As part of its commitment to women in leadership, the U.S.-Japan Council hosted a virtual event titled “Regional Women in Leadership: Stories of Women in the South and Beyond” on January 20. The two-part event opened with an honest discussion led by Council Leader Masami Tyson (Global Director of FDI and Trade at the Department of Economic and Community Development of the state of Tennessee), who served as the moderator and host for the event.

A panel of women leaders offered personal and professional insight on female presence in the workplace, with speakers including Nozomi Morgan (founder and CEO of Michiki Morgan Worldwide), Council Leader Maki Futami (Managing Director of Trust Solutions at Pricewaterhouse Coopers, LLP)  and Jessica Cork (Vice President of Community Engagement and Corporate Communications at YKK Corporation of America.)

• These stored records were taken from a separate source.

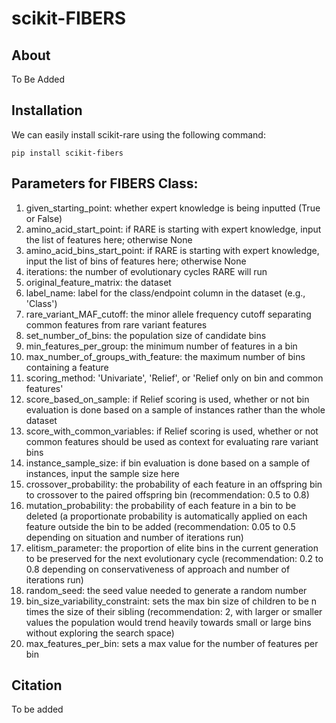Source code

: # scikit-FIBERS
## About
To Be Added

## Installation
We can easily install scikit-rare using the following command:
```
pip install scikit-fibers
```

## Parameters for FIBERS Class:
1) given_starting_point: whether expert knowledge is being inputted (True or False)
2) amino_acid_start_point: if RARE is starting with expert knowledge, input the list of features here; otherwise None
3) amino_acid_bins_start_point: if RARE is starting with expert knowledge, input the list of bins of features here; otherwise None
4) iterations: the number of evolutionary cycles RARE will run
5) original_feature_matrix: the dataset 
6) label_name: label for the class/endpoint column in the dataset (e.g., 'Class')
7) rare_variant_MAF_cutoff: the minor allele frequency cutoff separating common features from rare variant features
8) set_number_of_bins: the population size of candidate bins
9) min_features_per_group: the minimum number of features in a bin
10) max_number_of_groups_with_feature: the maximum number of bins containing a feature
11) scoring_method: 'Univariate', 'Relief', or 'Relief only on bin and common features'
12) score_based_on_sample: if Relief scoring is used, whether or not bin evaluation is done based on a sample of instances rather than the whole dataset
13) score_with_common_variables: if Relief scoring is used, whether or not common features should be used as context for evaluating rare variant bins
14) instance_sample_size: if bin evaluation is done based on a sample of instances, input the sample size here
15) crossover_probability: the probability of each feature in an offspring bin to crossover to the paired offspring bin (recommendation: 0.5 to 0.8)
16) mutation_probability: the probability of each feature in a bin to be deleted (a proportionate probability is automatically applied on each feature outside the bin to be added (recommendation: 0.05 to 0.5 depending on situation and number of iterations run)
17) elitism_parameter: the proportion of elite bins in the current generation to be preserved for the next evolutionary cycle (recommendation: 0.2 to 0.8 depending on conservativeness of approach and number of iterations run)
18) random_seed: the seed value needed to generate a random number
19) bin_size_variability_constraint: sets the max bin size of children to be n times the size of their sibling (recommendation: 2, with larger or smaller values the population would trend heavily towards small or large bins without exploring the search space)
20) max_features_per_bin: sets a max value for the number of features per bin


## Citation
To be added
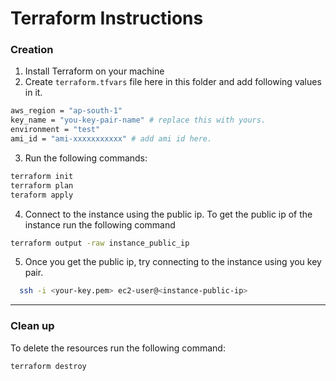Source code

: # Terraform Instructions

### Creation
1. Install Terraform on your machine
2. Create `terraform.tfvars` file here in this folder and add following values in it.
```bash
aws_region = "ap-south-1"
key_name = "you-key-pair-name" # replace this with yours.
environment = "test"
ami_id = "ami-xxxxxxxxxxx" # add ami id here.
```
3. Run the following commands:
```bash
terraform init
terraform plan
teraform apply
```
4. Connect to the instance using the public ip. To get the public ip of the instance run the following command
```bash
terraform output -raw instance_public_ip
```
5. Once you get the public ip, try connecting to the instance using you key pair.
```bash
  ssh -i <your-key.pem> ec2-user@<instance-public-ip>
```
------

### Clean up
To delete the resources run the following command:
```bash
terraform destroy
```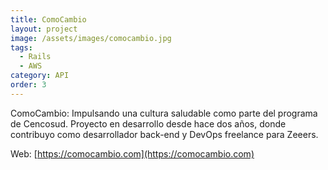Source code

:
 ```yaml
---
title: ComoCambio
layout: project
image: /assets/images/comocambio.jpg
tags:
  - Rails
  - AWS
category: API
order: 3
---
```

ComoCambio: Impulsando una cultura saludable como parte del programa de Cencosud. Proyecto en desarrollo desde hace dos años, donde contribuyo como desarrollador back-end y DevOps freelance para Zeeers.

Web: [https://comocambio.com](https://comocambio.com)

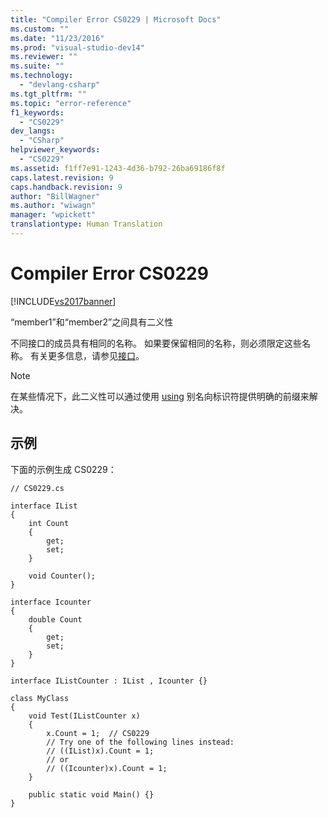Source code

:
 ```yaml
---
title: "Compiler Error CS0229 | Microsoft Docs"
ms.custom: ""
ms.date: "11/23/2016"
ms.prod: "visual-studio-dev14"
ms.reviewer: ""
ms.suite: ""
ms.technology: 
  - "devlang-csharp"
ms.tgt_pltfrm: ""
ms.topic: "error-reference"
f1_keywords: 
  - "CS0229"
dev_langs: 
  - "CSharp"
helpviewer_keywords: 
  - "CS0229"
ms.assetid: f1ff7e91-1243-4d36-b792-26ba69186f8f
caps.latest.revision: 9
caps.handback.revision: 9
author: "BillWagner"
ms.author: "wiwagn"
manager: "wpickett"
translationtype: Human Translation
---
```

# Compiler Error CS0229
[!INCLUDE[vs2017banner](../../../csharp/includes/vs2017banner.md)]

“member1”和“member2”之间具有二义性  
  
 不同接口的成员具有相同的名称。  如果要保留相同的名称，则必须限定这些名称。  有关更多信息，请参见[接口](../../../csharp/programming-guide/interfaces/index.md)。  
  
> [!NOTE]
>  在某些情况下，此二义性可以通过使用 [using](../../../csharp/language-reference/keywords/using-directive.md) 别名向标识符提供明确的前缀来解决。  
  
## 示例  
 下面的示例生成 CS0229：  
  
```  
// CS0229.cs  
  
interface IList  
{  
    int Count  
    {  
        get;  
        set;  
    }  
  
    void Counter();  
}  
  
interface Icounter  
{  
    double Count  
    {  
        get;  
        set;  
    }  
}  
  
interface IListCounter : IList , Icounter {}  
  
class MyClass  
{  
    void Test(IListCounter x)  
    {  
        x.Count = 1;  // CS0229  
        // Try one of the following lines instead:  
        // ((IList)x).Count = 1;  
        // or  
        // ((Icounter)x).Count = 1;  
    }  
  
    public static void Main() {}  
}  
```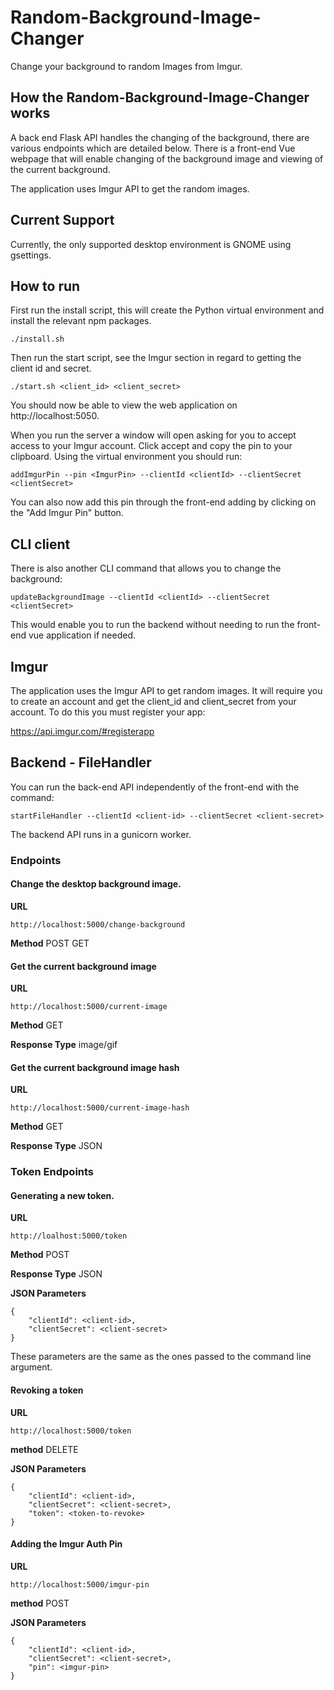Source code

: # Random-Background-Image-Changer
Change your background to random Images from Imgur. 

## How the Random-Background-Image-Changer works
A back end Flask API handles the changing of the background, there are various endpoints which are 
detailed below. There is a front-end Vue webpage that will enable changing of the background image 
and viewing of the current background. 

The application uses Imgur API to get the random images. 

## Current Support
Currently, the only supported desktop environment is GNOME using gsettings.

## How to run
First run the install script, this will create the Python virtual environment and
install the relevant npm packages. 
```
./install.sh
```
Then run the start script, see the Imgur section in regard to getting the client 
id and secret. 
```
./start.sh <client_id> <client_secret>
```

You should now be able to view the web application on http://localhost:5050. 

When you run the server a window will open asking for you to accept access to your Imgur account. 
Click accept and copy the pin to your clipboard. Using the virtual environment you should run: 
```
addImgurPin --pin <ImgurPin> --clientId <clientId> --clientSecret <clientSecret>
```

You can also now add this pin through the front-end adding by clicking on the 
"Add Imgur Pin" button. 

## CLI client

There is also another CLI command that allows you to change the background: 
```
updateBackgroundImage --clientId <clientId> --clientSecret <clientSecret>
```
This would enable you to run the backend without needing to run the front-end vue
application if needed. 

## Imgur
The application uses the Imgur API to get random images. It will require you to create an account
and get the client_id and client_secret from your account. To do this you must register your app: 

https://api.imgur.com/#registerapp

## Backend - FileHandler
You can run the back-end API independently of the front-end with the command:
```
startFileHandler --clientId <client-id> --clientSecret <client-secret>
```
The backend API runs in a gunicorn worker. 

### Endpoints
#### Change the desktop background image.

**URL**
```
http://localhost:5000/change-background
```

**Method**
POST GET

#### Get the current background image

**URL**
```
http://localhost:5000/current-image
```

**Method**
GET

**Response Type**
image/gif


#### Get the current background image hash

**URL**
```
http://localhost:5000/current-image-hash
```

**Method**
GET

**Response Type**
JSON

### Token Endpoints
#### Generating a new token.

**URL**
```
http://loalhost:5000/token
```
**Method** 
POST

**Response Type** 
JSON

**JSON Parameters**
```
{
    "clientId": <client-id>,
    "clientSecret": <client-secret>
}
```
These parameters are the same as the ones passed to the command line argument. 

#### Revoking a token

**URL**
```
http://localhost:5000/token
```

**method** 
DELETE

**JSON Parameters**
```
{
    "clientId": <client-id>,
    "clientSecret": <client-secret>,
    "token": <token-to-revoke>
}
```

#### Adding the Imgur Auth Pin

**URL**
```
http://localhost:5000/imgur-pin
```

**method**
POST

**JSON Parameters**
```
{
    "clientId": <client-id>,
    "clientSecret": <client-secret>,
    "pin": <imgur-pin>
}
```
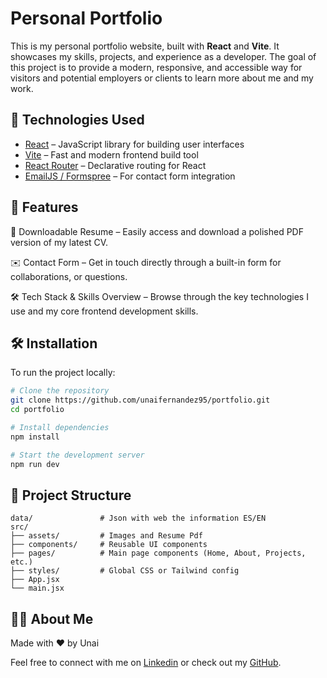 # Personal Portfolio

This is my personal portfolio website, built with **React** and **Vite**. It showcases my skills, projects, and experience as a developer. The goal of this project is to provide a modern, responsive, and accessible way for visitors and potential employers or clients to learn more about me and my work.

## 🚀 Technologies Used

- [React](https://reactjs.org/) – JavaScript library for building user interfaces
- [Vite](https://vitejs.dev/) – Fast and modern frontend build tool
- [React Router](https://reactrouter.com/) – Declarative routing for React
- [EmailJS / Formspree](https://formspree.io/) – For contact form integration

## 📸 Features

📄 Downloadable Resume – Easily access and download a polished PDF version of my latest CV.

✉️ Contact Form – Get in touch directly through a built-in form for  collaborations, or questions.

🛠️ Tech Stack & Skills Overview – Browse through the key technologies I use and my core frontend development skills.

## 🛠️ Installation

To run the project locally:

```bash
# Clone the repository
git clone https://github.com/unaifernandez95/portfolio.git
cd portfolio

# Install dependencies
npm install

# Start the development server
npm run dev

``` 
## 📁 Project Structure

```
data/               # Json with web the information ES/EN
src/
├── assets/         # Images and Resume Pdf
├── components/     # Reusable UI components
├── pages/          # Main page components (Home, About, Projects, etc.)
├── styles/         # Global CSS or Tailwind config
├── App.jsx
└── main.jsx
```

## 🙋‍♂️ About Me

Made with ❤️ by Unai 

Feel free to connect with me on [Linkedin](https://www.linkedin.com/in/unai-fernandez-arocena) or check out my [GitHub](https://github.com/UnaiFernandez95).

Each panelist shared their own respective stories as women in positions of professional leadership and touched on a range of shared experiences and obstacles. Ms. Morgan shared her career trajectory briefly with the audience and detailed how founding her own company led her to become a leader in her own life and “led to becoming a better leader in the workplace and beyond.” Ms. Futami offered a perspective on how her career led her to find an authentic leadership style. Ms. Cork shared her career journey with the audience before discussing how her career had led her to become more comfortable with servant leadership and the diversity of leadership styles before asserting that “we need to remember that we don’t just need people of different genders and appearances or backgrounds…we also need people who think differently and maybe lead differently.”

The event continued with a fireside chat with Christine Karbowiack, former Vice Chair of Bridgestone Americas, who described her path to becoming a leader, a role she defined as “to develop the people around them and to surround themselves with people who really are effective, smart and who want to do the right thing.” This means, she continued, that “you have to give them the power to be able to do what they think is right, and that means listening to them…not just listening, hearing what they have to say.”

The U.S.-Japan Council would like to thank the speakers, with special recognition to Ms. Masami Tyson for her leadership. The Regional Women in Leadership Program is generously sponsored by the Ministry of Foreign Affairs of Japan.